Content starts
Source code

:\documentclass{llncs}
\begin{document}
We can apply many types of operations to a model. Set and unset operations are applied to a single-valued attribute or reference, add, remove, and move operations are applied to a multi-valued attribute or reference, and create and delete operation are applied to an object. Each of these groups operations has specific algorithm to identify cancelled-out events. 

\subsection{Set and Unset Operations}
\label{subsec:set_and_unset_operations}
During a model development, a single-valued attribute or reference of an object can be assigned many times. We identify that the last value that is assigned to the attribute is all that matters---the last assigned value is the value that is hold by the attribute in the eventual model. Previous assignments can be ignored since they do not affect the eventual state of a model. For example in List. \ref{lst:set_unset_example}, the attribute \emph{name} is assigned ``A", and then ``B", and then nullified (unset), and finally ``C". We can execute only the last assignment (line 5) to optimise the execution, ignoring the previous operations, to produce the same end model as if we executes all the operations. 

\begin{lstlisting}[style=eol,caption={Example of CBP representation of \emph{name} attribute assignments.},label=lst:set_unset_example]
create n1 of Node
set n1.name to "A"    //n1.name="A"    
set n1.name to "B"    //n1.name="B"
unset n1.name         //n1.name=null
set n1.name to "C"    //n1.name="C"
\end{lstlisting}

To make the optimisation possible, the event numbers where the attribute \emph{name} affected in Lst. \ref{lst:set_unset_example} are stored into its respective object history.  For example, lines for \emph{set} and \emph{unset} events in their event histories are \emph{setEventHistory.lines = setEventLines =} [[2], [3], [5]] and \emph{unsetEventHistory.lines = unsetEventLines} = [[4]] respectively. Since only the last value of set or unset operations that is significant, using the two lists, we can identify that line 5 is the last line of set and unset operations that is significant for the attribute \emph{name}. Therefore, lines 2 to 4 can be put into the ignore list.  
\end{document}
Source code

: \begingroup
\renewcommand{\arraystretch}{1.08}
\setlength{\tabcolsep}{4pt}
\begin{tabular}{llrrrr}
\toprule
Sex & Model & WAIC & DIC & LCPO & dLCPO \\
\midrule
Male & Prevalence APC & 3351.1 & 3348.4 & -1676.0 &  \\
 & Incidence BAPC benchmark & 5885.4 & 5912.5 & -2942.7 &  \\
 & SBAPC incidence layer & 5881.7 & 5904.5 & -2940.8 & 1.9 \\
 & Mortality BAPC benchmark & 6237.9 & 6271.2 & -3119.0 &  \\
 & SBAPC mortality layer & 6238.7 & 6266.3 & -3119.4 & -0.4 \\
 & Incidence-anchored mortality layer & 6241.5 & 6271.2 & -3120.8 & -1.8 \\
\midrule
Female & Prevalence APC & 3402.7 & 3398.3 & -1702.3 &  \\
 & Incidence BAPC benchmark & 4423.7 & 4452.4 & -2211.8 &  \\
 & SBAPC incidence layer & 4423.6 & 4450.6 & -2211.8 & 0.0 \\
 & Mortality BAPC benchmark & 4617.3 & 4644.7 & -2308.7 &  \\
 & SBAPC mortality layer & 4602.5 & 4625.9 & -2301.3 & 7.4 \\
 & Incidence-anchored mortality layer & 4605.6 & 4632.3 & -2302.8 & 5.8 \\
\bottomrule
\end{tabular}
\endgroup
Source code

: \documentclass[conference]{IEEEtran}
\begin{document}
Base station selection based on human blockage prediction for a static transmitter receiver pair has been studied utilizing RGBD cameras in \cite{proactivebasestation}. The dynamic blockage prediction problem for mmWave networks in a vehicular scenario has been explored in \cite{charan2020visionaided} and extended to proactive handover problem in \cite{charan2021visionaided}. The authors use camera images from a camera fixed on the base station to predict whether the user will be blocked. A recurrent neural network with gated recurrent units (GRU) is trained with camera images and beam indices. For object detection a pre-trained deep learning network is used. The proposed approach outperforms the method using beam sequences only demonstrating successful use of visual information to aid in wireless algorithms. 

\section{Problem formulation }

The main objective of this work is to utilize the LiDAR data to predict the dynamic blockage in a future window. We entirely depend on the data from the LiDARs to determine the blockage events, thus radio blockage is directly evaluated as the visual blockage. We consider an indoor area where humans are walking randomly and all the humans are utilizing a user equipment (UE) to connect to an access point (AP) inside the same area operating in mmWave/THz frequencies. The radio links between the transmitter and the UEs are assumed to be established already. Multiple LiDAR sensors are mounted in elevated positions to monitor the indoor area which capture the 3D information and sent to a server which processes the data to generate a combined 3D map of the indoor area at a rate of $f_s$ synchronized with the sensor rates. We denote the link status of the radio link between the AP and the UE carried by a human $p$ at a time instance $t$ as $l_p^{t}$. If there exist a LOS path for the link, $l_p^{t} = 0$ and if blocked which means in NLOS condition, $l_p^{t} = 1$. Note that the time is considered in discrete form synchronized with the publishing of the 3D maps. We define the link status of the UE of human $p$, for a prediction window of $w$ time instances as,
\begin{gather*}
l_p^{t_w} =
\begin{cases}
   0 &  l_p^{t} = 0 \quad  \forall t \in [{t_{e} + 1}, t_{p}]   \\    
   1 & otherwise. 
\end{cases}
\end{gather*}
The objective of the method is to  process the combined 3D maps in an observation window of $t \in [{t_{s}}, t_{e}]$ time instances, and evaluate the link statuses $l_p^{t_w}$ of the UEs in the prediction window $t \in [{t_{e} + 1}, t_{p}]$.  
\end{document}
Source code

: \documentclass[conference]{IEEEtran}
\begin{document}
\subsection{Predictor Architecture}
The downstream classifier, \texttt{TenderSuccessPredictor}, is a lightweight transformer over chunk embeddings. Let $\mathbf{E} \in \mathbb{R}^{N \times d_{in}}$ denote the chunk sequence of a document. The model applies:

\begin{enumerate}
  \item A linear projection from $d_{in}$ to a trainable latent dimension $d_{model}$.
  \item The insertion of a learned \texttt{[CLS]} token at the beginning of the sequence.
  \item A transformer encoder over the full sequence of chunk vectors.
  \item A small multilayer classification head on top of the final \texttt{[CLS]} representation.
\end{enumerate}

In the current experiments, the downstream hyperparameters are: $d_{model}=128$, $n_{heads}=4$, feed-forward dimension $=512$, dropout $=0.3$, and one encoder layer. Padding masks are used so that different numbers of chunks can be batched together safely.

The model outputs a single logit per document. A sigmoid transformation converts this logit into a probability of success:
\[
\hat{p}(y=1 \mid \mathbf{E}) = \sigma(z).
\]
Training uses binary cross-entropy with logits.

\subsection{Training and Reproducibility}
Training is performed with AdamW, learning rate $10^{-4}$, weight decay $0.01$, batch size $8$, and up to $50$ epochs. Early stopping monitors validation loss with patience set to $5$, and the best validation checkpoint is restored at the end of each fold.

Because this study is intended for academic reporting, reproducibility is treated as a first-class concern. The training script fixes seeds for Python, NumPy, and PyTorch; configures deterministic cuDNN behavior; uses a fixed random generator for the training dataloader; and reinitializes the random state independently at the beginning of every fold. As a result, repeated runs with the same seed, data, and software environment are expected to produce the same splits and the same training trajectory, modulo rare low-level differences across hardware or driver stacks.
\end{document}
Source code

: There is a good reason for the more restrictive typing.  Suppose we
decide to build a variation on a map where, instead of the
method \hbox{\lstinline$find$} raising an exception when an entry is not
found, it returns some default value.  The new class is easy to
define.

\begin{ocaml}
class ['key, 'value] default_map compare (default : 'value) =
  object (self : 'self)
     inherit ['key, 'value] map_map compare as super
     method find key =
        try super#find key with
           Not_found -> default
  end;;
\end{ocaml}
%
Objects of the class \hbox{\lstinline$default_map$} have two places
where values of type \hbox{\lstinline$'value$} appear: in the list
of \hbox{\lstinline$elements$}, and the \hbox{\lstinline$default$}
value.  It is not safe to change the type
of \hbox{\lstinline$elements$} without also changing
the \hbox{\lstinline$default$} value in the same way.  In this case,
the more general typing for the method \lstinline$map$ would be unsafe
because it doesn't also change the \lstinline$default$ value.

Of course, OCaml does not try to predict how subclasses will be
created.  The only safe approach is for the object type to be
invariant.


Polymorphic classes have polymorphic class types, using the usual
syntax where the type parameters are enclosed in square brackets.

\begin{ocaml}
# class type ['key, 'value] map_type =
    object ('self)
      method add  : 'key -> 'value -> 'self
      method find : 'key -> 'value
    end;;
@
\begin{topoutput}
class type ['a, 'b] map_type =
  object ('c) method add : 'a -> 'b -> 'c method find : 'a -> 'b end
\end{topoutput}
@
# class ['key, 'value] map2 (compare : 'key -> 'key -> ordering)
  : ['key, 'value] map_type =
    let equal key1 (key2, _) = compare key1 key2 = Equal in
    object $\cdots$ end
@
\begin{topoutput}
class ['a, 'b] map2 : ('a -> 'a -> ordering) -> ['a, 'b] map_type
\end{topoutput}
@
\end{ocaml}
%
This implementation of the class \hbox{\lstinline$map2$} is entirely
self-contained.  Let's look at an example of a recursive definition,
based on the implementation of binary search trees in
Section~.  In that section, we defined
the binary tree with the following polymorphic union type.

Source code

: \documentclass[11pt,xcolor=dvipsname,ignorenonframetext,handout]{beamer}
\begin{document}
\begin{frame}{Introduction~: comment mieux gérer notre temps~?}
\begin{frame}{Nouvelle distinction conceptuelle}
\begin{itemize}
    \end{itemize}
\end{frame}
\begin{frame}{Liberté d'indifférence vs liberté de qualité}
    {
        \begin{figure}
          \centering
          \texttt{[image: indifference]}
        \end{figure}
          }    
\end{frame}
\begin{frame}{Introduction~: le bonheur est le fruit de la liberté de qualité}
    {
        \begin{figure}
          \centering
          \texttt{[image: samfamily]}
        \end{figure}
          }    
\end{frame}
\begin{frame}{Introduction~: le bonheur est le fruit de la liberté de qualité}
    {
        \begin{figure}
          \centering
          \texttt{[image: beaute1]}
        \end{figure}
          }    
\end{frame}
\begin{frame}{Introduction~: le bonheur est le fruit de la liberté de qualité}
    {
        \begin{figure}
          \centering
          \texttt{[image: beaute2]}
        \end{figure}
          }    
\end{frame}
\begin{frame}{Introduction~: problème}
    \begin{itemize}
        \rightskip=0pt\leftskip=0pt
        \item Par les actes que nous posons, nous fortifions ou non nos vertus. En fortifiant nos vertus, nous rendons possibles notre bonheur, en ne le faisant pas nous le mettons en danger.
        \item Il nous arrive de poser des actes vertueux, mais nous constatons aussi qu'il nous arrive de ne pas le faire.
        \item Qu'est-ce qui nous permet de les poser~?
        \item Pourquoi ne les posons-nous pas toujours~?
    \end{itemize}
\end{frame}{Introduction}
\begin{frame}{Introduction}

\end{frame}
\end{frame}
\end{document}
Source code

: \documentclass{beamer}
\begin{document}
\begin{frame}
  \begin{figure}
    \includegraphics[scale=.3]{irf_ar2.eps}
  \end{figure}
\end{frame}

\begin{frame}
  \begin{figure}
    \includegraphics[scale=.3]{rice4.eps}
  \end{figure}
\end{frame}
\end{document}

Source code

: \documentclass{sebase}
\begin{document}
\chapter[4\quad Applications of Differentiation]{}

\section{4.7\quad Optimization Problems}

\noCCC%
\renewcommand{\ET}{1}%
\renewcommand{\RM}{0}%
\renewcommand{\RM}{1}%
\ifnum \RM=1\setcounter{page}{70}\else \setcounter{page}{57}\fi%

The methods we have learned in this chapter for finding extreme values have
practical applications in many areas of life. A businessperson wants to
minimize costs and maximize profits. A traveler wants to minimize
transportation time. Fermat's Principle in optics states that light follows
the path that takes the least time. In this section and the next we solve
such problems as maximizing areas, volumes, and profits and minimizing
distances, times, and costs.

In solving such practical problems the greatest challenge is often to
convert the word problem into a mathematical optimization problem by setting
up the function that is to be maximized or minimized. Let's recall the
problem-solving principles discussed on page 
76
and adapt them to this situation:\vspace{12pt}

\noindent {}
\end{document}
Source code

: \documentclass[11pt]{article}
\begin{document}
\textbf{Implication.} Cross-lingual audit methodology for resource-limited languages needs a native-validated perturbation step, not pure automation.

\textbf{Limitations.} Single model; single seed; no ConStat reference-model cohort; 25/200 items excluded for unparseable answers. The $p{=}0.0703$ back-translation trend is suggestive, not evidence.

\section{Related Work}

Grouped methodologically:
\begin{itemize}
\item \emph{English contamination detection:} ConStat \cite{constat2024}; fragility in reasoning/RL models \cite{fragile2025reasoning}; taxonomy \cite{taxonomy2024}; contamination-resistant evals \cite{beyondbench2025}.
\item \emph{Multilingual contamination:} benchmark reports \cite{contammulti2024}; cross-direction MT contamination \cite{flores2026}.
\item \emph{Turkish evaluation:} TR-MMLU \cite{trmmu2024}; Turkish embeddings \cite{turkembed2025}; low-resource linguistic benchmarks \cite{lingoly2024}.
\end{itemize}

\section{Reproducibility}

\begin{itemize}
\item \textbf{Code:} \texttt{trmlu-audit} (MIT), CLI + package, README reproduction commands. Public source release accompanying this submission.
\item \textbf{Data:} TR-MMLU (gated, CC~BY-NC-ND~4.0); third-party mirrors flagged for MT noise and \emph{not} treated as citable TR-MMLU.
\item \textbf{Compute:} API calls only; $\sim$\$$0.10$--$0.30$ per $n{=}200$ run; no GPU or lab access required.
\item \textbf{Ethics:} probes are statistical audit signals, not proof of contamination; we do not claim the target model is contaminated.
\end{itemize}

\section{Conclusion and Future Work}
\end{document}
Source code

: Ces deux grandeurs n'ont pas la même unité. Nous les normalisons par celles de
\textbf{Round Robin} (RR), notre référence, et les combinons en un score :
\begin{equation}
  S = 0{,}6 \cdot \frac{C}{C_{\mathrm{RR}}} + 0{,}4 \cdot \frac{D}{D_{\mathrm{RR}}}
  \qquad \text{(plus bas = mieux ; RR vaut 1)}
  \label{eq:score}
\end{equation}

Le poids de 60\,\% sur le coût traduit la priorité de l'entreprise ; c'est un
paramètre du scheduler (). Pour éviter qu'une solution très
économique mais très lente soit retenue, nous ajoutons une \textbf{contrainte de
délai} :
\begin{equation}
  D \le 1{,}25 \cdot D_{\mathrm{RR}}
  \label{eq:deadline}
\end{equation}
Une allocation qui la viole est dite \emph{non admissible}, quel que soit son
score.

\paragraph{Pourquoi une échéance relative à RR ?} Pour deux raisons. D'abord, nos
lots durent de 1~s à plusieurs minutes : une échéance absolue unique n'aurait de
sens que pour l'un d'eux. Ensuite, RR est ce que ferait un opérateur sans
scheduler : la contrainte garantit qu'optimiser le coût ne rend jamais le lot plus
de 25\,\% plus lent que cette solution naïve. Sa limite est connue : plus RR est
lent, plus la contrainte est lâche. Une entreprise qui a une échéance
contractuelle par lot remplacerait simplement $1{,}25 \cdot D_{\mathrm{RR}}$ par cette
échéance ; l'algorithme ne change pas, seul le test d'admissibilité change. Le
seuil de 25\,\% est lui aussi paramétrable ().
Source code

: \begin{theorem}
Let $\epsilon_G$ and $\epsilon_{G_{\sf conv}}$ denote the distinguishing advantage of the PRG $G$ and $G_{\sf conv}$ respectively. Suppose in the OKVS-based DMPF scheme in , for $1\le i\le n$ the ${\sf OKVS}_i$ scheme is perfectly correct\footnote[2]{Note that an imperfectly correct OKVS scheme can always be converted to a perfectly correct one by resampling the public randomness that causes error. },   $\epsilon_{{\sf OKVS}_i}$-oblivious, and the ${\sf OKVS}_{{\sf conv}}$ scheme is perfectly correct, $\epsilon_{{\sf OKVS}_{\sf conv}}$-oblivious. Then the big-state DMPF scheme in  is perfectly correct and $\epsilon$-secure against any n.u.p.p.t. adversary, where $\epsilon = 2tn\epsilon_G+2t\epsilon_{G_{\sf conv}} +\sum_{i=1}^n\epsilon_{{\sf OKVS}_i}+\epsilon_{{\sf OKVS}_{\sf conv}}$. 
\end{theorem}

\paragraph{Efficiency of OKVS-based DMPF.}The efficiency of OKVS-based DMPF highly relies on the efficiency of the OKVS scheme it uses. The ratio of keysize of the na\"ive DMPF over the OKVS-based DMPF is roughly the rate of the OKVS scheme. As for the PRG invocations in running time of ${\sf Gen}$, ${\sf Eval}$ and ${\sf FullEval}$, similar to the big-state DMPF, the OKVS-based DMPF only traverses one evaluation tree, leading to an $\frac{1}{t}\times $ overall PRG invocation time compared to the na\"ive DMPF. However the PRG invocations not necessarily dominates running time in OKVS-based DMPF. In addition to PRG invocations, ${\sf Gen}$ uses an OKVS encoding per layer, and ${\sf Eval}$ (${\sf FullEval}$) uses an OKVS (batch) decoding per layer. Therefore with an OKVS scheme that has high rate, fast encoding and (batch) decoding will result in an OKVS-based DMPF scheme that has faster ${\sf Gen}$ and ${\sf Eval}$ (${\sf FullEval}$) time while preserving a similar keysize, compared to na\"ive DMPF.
Content ends
Work to be completed
Considering only lines that contain the word "costs", say how many there are in the data, with no other text.

Answer space
2